#### EXERCISE MATERIAL

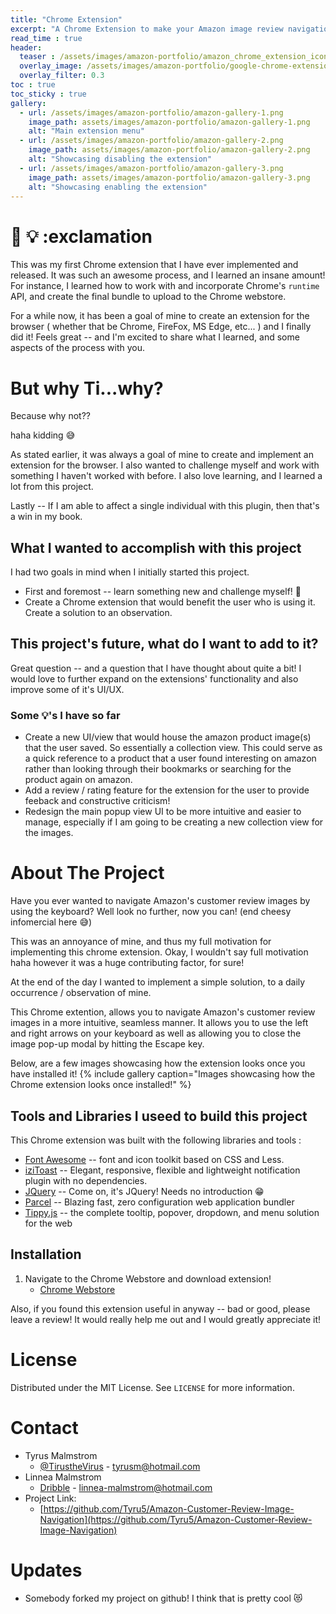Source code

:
 ```yaml
---
title: "Chrome Extension"
excerpt: "A Chrome Extension to make your Amazon image review navigation more fluid."
read_time : true
header:
  teaser : /assets/images/amazon-portfolio/amazon_chrome_extension_icon_128x128.png
  overlay_image: /assets/images/amazon-portfolio/google-chrome-extensions.jpg
  overlay_filter: 0.3
toc : true
toc_sticky : true
gallery:
  - url: /assets/images/amazon-portfolio/amazon-gallery-1.png
    image_path: assets/images/amazon-portfolio/amazon-gallery-1.png
    alt: "Main extension menu"
  - url: /assets/images/amazon-portfolio/amazon-gallery-2.png
    image_path: assets/images/amazon-portfolio/amazon-gallery-2.png
    alt: "Showcasing disabling the extension"
  - url: /assets/images/amazon-portfolio/amazon-gallery-3.png
    image_path: assets/images/amazon-portfolio/amazon-gallery-3.png
    alt: "Showcasing enabling the extension"
---
```


# :thinking: :bulb: :exclamation

This was my first Chrome extension that I have ever implemented and released. It was such an awesome process, and I learned
an insane amount! For instance, I learned how to work with and incorporate Chrome's ```runtime``` API, and create the
final bundle to upload to the Chrome webstore.

For a while now, it has been a goal of mine to create an extension for the browser
( whether that be Chrome, FireFox, MS Edge, etc... ) and I finally did it! Feels great -- and I'm excited to share what
I learned, and some aspects of the process with you.

# But why Ti...why?

Because why not??

haha kidding :sweat_smile:

As stated earlier, it was always a goal of mine to create and implement an extension for the browser. I also wanted to
challenge myself and work with something I haven't worked with before. I also love learning, and I learned a lot from
this project.

Lastly -- If I am able to affect a single individual with this plugin, then that's a win in my book.

## What I wanted to accomplish with this project

I  had two goals in mind when I initially started this project.

- First and foremost -- learn something new and challenge myself! :rocket:
- Create a Chrome extension that would benefit the user who is using it. Create a solution to an observation.

## This project's future, what do I want to add to it?

Great question -- and a question that I have thought about quite a bit! I would love to further expand on the extensions' functionality
and also improve some of it's UI/UX.

### Some :bulb:'s I have so far

- Create a new UI/view that would house the amazon product image(s) that the user saved. So essentially a collection view. This could serve as a quick reference to a product that a user found interesting on amazon rather than looking through their bookmarks or searching for the product again on amazon.
- Add a review / rating feature for the extension for the user to provide feeback and constructive criticism!
- Redesign the main popup view UI to be more intuitive and easier to manage, especially if I am going to be creating a new collection view for the images.

# About The Project

Have you ever wanted to navigate Amazon's customer review images by using the keyboard? Well look no further,
now you can! (end cheesy infomercial here :sweat_smile:)

This was an annoyance of mine, and thus my full motivation for implementing this chrome extension. Okay, I wouldn't say
full motivation haha however it was a huge contributing factor, for sure!

At the end of the day I wanted to implement a simple solution, to a daily occurrence / observation of mine.

This Chrome extention, allows you to navigate Amazon's customer review images in a more intuitive, seamless manner.
It allows you to use the left and right arrows on your keyboard as well as allowing you
to close the image pop-up modal by hitting the Escape key.

Below, are a few images showcasing how the extension looks once you have installed it!
{% include gallery caption="Images showcasing how the Chrome extension looks once installed!" %}

## Tools and Libraries I useed to build this project

This Chrome extension was built with the following libraries and tools :

- [Font Awesome](https://fontawesome.com/) -- font and icon toolkit based on CSS and Less.
- [iziToast](https://izitoast.marcelodolza.com/) -- Elegant, responsive, flexible and lightweight notification plugin with no dependencies.
- [JQuery](https://jquery.com) -- Come on, it's JQuery! Needs no introduction :grin:
- [Parcel](https://parceljs.org/) -- Blazing fast, zero configuration web application bundler
- [Tippy.js](https://atomiks.github.io/tippyjs/) -- the complete tooltip, popover, dropdown, and menu solution for the web

## Installation

1. Navigate to the Chrome Webstore and download extension!
      - [Chrome Webstore](https://chrome.google.com/webstore/detail/amazon-customer-review-im/fccjockkgecijdiogeebaefkdpkobmdo)

Also, if you found this extension useful in anyway -- bad or good, please leave a review! It would really help me out and I would greatly appreciate it!

<!-- LICENSE -->
# License

Distributed under the MIT License. See `LICENSE` for more information.

<!-- CONTACT -->
# Contact

- Tyrus Malmstrom
  - [@TirustheVirus](https://twitter.com/TirustheVirus) - tyrusm@hotmail.com
- Linnea Malmstrom
  - [Dribble](https://dribbble.com/LinneasMaximus) - linnea-malmstrom@hotmail.com
- Project Link:
  - [https://github.com/Tyru5/Amazon-Customer-Review-Image-Navigation](https://github.com/Tyru5/Amazon-Customer-Review-Image-Navigation)

# Updates

- Somebody forked my project on github! I think that is pretty cool :heart_eyes_cat:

########

WHAT YOU ARE ASKED TO DO: What you return should be exactly the lines above, starting at the one with "and also improve some of it's UI/UX." and ending at the one with "## Installation", and nothing else.

RESPONSE AREA:
and also improve some of it's UI/UX.

### Some :bulb:'s I have so far

- Create a new UI/view that would house the amazon product image(s) that the user saved. So essentially a collection view. This could serve as a quick reference to a product that a user found interesting on amazon rather than looking through their bookmarks or searching for the product again on amazon.
- Add a review / rating feature for the extension for the user to provide feeback and constructive criticism!
- Redesign the main popup view UI to be more intuitive and easier to manage, especially if I am going to be creating a new collection view for the images.

# About The Project

Have you ever wanted to navigate Amazon's customer review images by using the keyboard? Well look no further,
now you can! (end cheesy infomercial here :sweat_smile:)

This was an annoyance of mine, and thus my full motivation for implementing this chrome extension. Okay, I wouldn't say
full motivation haha however it was a huge contributing factor, for sure!

At the end of the day I wanted to implement a simple solution, to a daily occurrence / observation of mine.

This Chrome extention, allows you to navigate Amazon's customer review images in a more intuitive, seamless manner.
It allows you to use the left and right arrows on your keyboard as well as allowing you
to close the image pop-up modal by hitting the Escape key.

Below, are a few images showcasing how the extension looks once you have installed it!
{% include gallery caption="Images showcasing how the Chrome extension looks once installed!" %}

## Tools and Libraries I useed to build this project

This Chrome extension was built with the following libraries and tools :

- [Font Awesome](https://fontawesome.com/) -- font and icon toolkit based on CSS and Less.
- [iziToast](https://izitoast.marcelodolza.com/) -- Elegant, responsive, flexible and lightweight notification plugin with no dependencies.
- [JQuery](https://jquery.com) -- Come on, it's JQuery! Needs no introduction :grin:
- [Parcel](https://parceljs.org/) -- Blazing fast, zero configuration web application bundler
- [Tippy.js](https://atomiks.github.io/tippyjs/) -- the complete tooltip, popover, dropdown, and menu solution for the web

## Installation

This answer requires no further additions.